──────── Available records

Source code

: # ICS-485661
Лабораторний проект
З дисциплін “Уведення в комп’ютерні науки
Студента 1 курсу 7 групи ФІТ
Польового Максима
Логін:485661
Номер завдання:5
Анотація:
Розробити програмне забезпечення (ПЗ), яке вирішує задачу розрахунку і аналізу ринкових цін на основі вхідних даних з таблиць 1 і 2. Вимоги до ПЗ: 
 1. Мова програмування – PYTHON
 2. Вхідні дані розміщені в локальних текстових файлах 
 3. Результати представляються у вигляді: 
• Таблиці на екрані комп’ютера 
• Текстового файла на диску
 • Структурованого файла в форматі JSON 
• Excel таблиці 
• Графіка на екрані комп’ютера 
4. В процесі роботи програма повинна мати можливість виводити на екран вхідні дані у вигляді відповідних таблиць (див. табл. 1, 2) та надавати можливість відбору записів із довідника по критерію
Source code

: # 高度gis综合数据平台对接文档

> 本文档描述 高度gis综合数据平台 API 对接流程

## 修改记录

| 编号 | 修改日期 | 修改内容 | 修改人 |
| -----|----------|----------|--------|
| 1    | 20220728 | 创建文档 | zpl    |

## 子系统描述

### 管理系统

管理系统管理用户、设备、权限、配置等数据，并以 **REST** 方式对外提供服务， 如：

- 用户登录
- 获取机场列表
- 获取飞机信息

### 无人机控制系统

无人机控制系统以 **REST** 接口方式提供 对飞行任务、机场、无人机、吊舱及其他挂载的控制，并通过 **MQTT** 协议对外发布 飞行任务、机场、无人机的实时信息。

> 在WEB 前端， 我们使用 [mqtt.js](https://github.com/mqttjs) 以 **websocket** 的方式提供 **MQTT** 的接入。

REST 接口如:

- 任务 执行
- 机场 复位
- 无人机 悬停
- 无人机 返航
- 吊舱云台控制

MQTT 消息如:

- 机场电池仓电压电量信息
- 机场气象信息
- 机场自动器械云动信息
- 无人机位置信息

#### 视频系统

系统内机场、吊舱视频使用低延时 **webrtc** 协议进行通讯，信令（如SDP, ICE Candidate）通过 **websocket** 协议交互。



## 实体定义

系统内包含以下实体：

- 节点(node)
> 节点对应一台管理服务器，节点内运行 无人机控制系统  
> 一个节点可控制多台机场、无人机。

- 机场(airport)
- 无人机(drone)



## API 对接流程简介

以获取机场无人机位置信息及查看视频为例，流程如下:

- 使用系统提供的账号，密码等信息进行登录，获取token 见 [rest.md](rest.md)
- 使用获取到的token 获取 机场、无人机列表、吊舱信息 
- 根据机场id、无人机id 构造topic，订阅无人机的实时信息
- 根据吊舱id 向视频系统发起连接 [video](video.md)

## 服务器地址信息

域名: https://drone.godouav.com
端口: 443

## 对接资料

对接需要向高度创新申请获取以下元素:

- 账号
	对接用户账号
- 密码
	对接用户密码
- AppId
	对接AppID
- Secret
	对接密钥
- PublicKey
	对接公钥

────────────────

### [Exercise description]
What is needed is a word-for-word copy of the records above, from the first line through the line that contains "修改内容 | 修改人 |".

### [Solution to this task]
Source code

: # ICS-485661
Лабораторний проект
З дисциплін “Уведення в комп’ютерні науки
Студента 1 курсу 7 групи ФІТ
Польового Максима
Логін:485661
Номер завдання:5
Анотація:
Розробити програмне забезпечення (ПЗ), яке вирішує задачу розрахунку і аналізу ринкових цін на основі вхідних даних з таблиць 1 і 2. Вимоги до ПЗ: 
 1. Мова програмування – PYTHON
 2. Вхідні дані розміщені в локальних текстових файлах 
 3. Результати представляються у вигляді: 
• Таблиці на екрані комп’ютера 
• Текстового файла на диску
 • Структурованого файла в форматі JSON 
• Excel таблиці 
• Графіка на екрані комп’ютера 
4. В процесі роботи програма повинна мати можливість виводити на екран вхідні дані у вигляді відповідних таблиць (див. табл. 1, 2) та надавати можливість відбору записів із довідника по критерію
Source code

: # 高度gis综合数据平台对接文档

> 本文档描述 高度gis综合数据平台 API 对接流程

## 修改记录

| 编号 | 修改日期 | 修改内容 | 修改人 |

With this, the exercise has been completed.